→ **WHAT TO PRODUCE**
Which of the lines below holds the string "your"? Copy every line that does.

→ **Records contained in a dataset**

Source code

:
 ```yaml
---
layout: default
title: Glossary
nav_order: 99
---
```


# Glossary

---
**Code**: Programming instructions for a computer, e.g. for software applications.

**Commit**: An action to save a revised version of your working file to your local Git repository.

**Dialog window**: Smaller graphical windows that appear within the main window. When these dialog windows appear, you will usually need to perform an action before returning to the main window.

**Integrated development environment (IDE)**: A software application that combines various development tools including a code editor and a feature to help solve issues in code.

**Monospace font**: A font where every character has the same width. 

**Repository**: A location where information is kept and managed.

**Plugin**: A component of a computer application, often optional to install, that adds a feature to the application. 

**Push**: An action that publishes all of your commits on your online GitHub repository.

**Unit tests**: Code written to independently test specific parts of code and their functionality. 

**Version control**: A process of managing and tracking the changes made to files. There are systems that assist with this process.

→ **RESULT FOR THIS EXERCISE**
**Commit**: An action to save a revised version of your working file to your local Git repository.
**Push**: An action that publishes all of your commits on your online GitHub repository.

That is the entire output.